The attacker in question, who is still unknown, managed to exploit a vulnerability in the platforms’ smart contract that allowed him to mint unlimited tokens from the Poly Network pool.
On the technical side, according to a cryptography and web3 expert, the hacker manipulated a function that allowed him to “create a malicious parameter containing a fake validator signature and a block header.”
In detail, about 100 million BNB and and 10 billion BUSD were minted on the Metis blockchain, and 999 trillion SHIB on the Heco network, as well as numerous other minor tokens such as COW, COOK, OOE, STACK and GM on Polygon, Avalanche, BNB Chain and OKX chain.
At first glance, one could say that this represents the largest hack in crypto history, as a truly staggering amount was minted.
However, in truth, the attacker only managed to monetize $5 million, due to the absence of liquidity on the networks that were affected.
In fact, without a pool where the minted cryptocurrencies could be converted, the individual found himself with an incredible amount of worthless coins!
This is because the Poly Network team, following the embarrassing incident, immediately moved to alert on-chain analytics companies and major crypto projects, which blocked the liquidity taps for the affected assets and networks.
In total, the exploit affected 57 different assets, but the ones that were actually sold were only about 20, excluding the billion-dollar amounts in BUSD, BNB, and SHIB.
It is funny to see how the 99 million BNB that were minted by the exploiter and transferred to a second address should be worth $24.8 billion on paper but are actually worth nothing.
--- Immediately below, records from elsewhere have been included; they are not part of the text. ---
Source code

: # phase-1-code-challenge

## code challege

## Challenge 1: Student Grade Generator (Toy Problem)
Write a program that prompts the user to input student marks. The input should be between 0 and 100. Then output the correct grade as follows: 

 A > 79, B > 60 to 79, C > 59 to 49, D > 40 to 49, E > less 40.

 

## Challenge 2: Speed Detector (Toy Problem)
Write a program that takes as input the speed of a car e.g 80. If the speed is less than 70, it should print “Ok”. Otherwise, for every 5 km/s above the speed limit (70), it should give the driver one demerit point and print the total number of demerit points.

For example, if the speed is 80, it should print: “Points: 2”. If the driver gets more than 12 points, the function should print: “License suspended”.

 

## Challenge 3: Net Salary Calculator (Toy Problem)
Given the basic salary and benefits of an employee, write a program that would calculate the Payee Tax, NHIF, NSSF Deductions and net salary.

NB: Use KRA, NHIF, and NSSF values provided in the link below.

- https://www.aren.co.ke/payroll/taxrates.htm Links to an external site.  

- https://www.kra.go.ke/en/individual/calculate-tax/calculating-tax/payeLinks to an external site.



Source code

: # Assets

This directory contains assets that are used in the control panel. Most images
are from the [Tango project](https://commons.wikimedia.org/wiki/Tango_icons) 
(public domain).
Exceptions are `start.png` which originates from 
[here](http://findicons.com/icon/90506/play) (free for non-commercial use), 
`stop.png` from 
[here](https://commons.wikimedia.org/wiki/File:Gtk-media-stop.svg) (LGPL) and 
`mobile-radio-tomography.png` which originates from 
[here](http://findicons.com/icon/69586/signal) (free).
Liquidity is everything: monetizing the hack became impossible for the hacker
The case of the Poly Network bridge hack is illustrative of the meaning of the phrase “liquidity is everything” that is often heard resonating when discussing DeFi‘s decentralized protocols.
While in the 2021 hack of the same platform, in which the North Korean group Lazarus managed to get away with a haul of $600 million, in this case the lack of liquidity was crucial in preventing a mass sell-off of multiple cryptocurrencies.
Indeed, a few hours after the incident, all affected infrastructures moved to minimize the impact of the hack by shutting down liquidity pools where the attacker could have converted the coins minted out of thin air.
The Metis blockchain team immediately reassured its community and that of the Binancians that there wasn’t enough liquidity on its network to sell BNB and BUSD, which represented the crypto assets most at risk of sell-off.
Moreover, Changpeng Zhao himself, founder of the crypto exchange, also stated in a timely manner that the incident would not hurt BNB and BUSD, since Binance does not accept deposits on Metis networks.
Without a decentralized pool where minted funds can be swapped, and without a backing exchange where they can be traded, these assets remain worthless.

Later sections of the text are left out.